Work order: Lines in the listing below that contain the string "getOddNumber" are to be found and copied.

Supplied data:
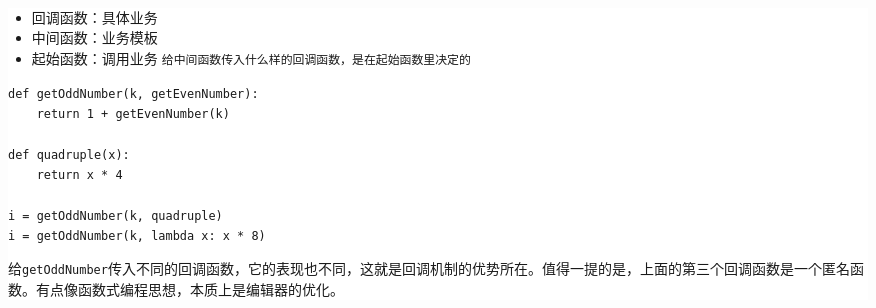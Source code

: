 - 回调函数：具体业务 
- 中间函数：业务模板
- 起始函数：调用业务
`给中间函数传入什么样的回调函数，是在起始函数里决定的`

```
def getOddNumber(k, getEvenNumber):
    return 1 + getEvenNumber(k)

def quadruple(x):
    return x * 4

i = getOddNumber(k, quadruple) 
i = getOddNumber(k, lambda x: x * 8)
```
给`getOddNumber`传入不同的回调函数，它的表现也不同，这就是回调机制的优势所在。值得一提的是，上面的第三个回调函数是一个匿名函数。有点像函数式编程思想，本质上是编辑器的优化。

Completed task:
def getOddNumber(k, getEvenNumber):
i = getOddNumber(k, quadruple) 
i = getOddNumber(k, lambda x: x * 8)
给`getOddNumber`传入不同的回调函数，它的表现也不同，这就是回调机制的优势所在。值得一提的是，上面的第三个回调函数是一个匿名函数。有点像函数式编程思想，本质上是编辑器的优化。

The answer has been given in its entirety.